We have developed an artificial patient that is capable of generating arbitrary false alarm and missed detection probabilities by self-adapting two parameters, namely the spectral noise density \({\mathcal {N}_{0}}\) in (13) and the OOK threshold in (14).

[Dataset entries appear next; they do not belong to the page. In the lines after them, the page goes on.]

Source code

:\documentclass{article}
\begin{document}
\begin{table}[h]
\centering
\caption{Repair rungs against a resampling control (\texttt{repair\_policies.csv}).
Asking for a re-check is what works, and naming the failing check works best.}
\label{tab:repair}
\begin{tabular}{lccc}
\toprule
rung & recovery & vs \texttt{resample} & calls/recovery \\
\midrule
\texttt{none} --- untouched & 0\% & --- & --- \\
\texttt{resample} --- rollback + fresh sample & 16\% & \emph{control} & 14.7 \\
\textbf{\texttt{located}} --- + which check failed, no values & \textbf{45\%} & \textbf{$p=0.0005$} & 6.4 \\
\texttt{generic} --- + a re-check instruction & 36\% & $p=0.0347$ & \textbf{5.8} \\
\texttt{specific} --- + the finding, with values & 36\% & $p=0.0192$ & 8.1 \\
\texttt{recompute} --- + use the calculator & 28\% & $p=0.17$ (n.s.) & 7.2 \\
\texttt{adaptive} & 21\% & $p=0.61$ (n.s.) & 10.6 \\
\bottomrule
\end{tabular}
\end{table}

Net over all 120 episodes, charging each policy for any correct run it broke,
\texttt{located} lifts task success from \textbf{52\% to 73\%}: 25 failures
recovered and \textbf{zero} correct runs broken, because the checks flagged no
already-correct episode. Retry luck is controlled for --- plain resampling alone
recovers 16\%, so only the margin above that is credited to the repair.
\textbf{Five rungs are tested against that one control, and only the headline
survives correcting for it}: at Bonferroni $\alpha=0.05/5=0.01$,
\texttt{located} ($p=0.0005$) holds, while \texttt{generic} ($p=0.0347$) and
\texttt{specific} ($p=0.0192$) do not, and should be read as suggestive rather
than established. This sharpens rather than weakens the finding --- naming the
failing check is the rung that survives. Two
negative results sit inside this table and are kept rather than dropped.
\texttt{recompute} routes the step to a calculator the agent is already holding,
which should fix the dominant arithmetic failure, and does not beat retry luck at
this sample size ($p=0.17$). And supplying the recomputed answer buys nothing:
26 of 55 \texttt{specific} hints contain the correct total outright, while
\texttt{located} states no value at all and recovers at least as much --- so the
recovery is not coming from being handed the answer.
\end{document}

#### 2.2.2 Mean reaction time

It has been shown in [11] that the mean reaction time *τ* of a patient can be modeled as the sum of fixed individual delay *τ*_{0} plus a variable component depending on the stimulus level. Based on the experimental results in [11], we propose the linear model

$$ \tau = \tau_{0} + \frac{110- \max \{ \boldsymbol{L}, \boldsymbol{0} \} }{1000} $$

(15)

in seconds where *L* is defined in (6). It can be seen that from clearly audible levels towards the threshold, hesitation will increase. Below the hearing threshold, the reaction time is set constant to the value which would occur at a hearing level of 0 dB.

### 2.3 Hearing model

We have developed a multiple-input multiple-output system reading the input vector *P* from the transducers and writing the output vector *L*. This first system mimics hearing loss. Subsequent OOK system, operating in the log-domain, considers *L* as input vector that is distorted and delayed, to generate the hearing level vector \(\boldsymbol {Y} \triangleq \boldsymbol {Y}[\ell ] \in \mathbb {R}^{2}\) at the basilar membrane, i.e.,

$$ \boldsymbol{Y} = \left\{ \begin{array}{lcr} (\boldsymbol{L} + \boldsymbol{N}) & ; & \ell \geq \lfloor \tau/T \rfloor \\ \boldsymbol{0} & ; & \text{otherwise} \end{array} \right.. $$

(16)

The vector *L* has energy \(\boldsymbol {\mathcal {E}}_{\text {OOK}}\). The vector \(\boldsymbol {N} \in \mathbb {R}^{2}\) contains additive white Gaussian samples with spectral density \({\mathcal {N}_{0}}\left (\mathcal {E}_{\text {OOK}}^{(n)}\right)\), *n*∈{l,r} according to (13) under the assumption that errors occur independently at either cochlea. The second system mimics patient behavior.